Well, Molesworth,—well—I can go no farther;—yet I must;—John, poor faithful John, says I must;—says he shall be sent back again.—But I have lost the use of my fingers:—my head bobs from side to side like a pendulum. Don’t stamp, don’t swear: they have a few drops of your cordial more than I intended.—It operates well.—I long to administer a larger potion.—Could you see how I am shifted—now here—now there—by the torrent of joy, that like a deluge almost drives reason before it;—I say, could you see me, you would not wonder at the few unconnected lines of
The Honourable GEORGE MOLESWORTH to RICHARD RISBY, Esq;
Darcey bears the joyful surprise beyond imagination:—it has brought him from death to life.—
Hear in what manner I proceeded;—You may suppose the hurry in which I left Dover:—I took no leave of my friend;—his humane apothecary promis’d not to quit him in my absence:—I gave orders when his Lordship enquir’d for me, that he should be told particular business of my own had call’d me to town express.—It happen’d very convenient that I left him in a profound sleep.
Away I flew,—agitated betwixt hope and fear:—harrass’d by fatigue;—not in a bed for three nights before;—nature was almost wore out, when I alighted at the banker’s.
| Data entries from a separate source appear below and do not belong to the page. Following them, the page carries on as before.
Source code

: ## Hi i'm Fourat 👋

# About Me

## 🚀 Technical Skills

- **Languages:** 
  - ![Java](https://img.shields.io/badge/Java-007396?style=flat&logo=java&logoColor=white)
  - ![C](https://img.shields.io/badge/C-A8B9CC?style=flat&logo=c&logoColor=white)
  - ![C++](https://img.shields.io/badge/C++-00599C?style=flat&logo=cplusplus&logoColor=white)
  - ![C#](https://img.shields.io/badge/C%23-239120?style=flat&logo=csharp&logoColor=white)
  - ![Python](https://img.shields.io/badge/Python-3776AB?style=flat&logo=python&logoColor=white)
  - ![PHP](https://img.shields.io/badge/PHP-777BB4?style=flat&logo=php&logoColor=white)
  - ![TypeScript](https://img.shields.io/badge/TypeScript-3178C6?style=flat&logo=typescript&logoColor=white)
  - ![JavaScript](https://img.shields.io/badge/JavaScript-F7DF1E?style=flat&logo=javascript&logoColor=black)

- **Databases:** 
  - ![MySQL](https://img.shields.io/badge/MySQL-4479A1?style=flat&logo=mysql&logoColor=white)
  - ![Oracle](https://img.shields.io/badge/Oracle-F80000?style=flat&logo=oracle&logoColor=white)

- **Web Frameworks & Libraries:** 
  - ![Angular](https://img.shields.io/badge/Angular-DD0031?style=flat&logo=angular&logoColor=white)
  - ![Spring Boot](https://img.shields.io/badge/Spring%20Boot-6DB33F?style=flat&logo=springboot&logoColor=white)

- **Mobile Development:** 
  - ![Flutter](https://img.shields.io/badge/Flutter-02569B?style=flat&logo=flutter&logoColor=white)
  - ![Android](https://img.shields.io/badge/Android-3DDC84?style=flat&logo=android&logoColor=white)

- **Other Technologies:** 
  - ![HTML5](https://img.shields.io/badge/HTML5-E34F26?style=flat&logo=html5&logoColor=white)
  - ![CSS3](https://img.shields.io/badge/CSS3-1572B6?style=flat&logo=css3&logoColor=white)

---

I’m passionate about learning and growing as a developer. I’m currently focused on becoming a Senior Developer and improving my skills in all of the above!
I accosted one of the clerks, desiring to speak with Mr. or Mrs. Delves [Footnote: The name of the banker.]:—the former not at home, I was immediately conducted to the latter, a genteel woman, about forty.—She receiv’d me politely; but before I could acquaint her with the occasion of my visit, the door open’d, and in stepp’d a pretty sprightly girl, who on seeing me was going to retire.—Do you want any thing, my love? said Mrs. Delves. Only, Madam, she replied, if you think it proper for Miss Warley to get up.
Miss Warley! exclaim’d I.—Great God! Miss Warley!—Tell me, Ladies, is Miss Warley really under your roof?—Both at once, for both seem’d equally dispos’d to diffuse happiness, answer’d to my wishes.
I threw myself back in my chair:—the surprise was more than I could support.—Shall I tell you all my weakness?—I even shed tears;—yes, Dick, I shed tears:—but they were drops of heart-felt gladness.
The Ladies look’d on each other,—Mrs. Delves said in a tone that shew’d she was not without the darling passion of her sex,
Pardon me, Sir; I think I have heard Miss Warley has no brother,—or I should think your emotion I saw him before me.—But whoever you are, this humanity is noble.—Indeed, the poor young Lady has been extremely ill.
I am not her brother, Madam, return’d I.—It is true, she has no brother;—but she has parents, she has friends, who lament her dead:—their sorrow has been mine.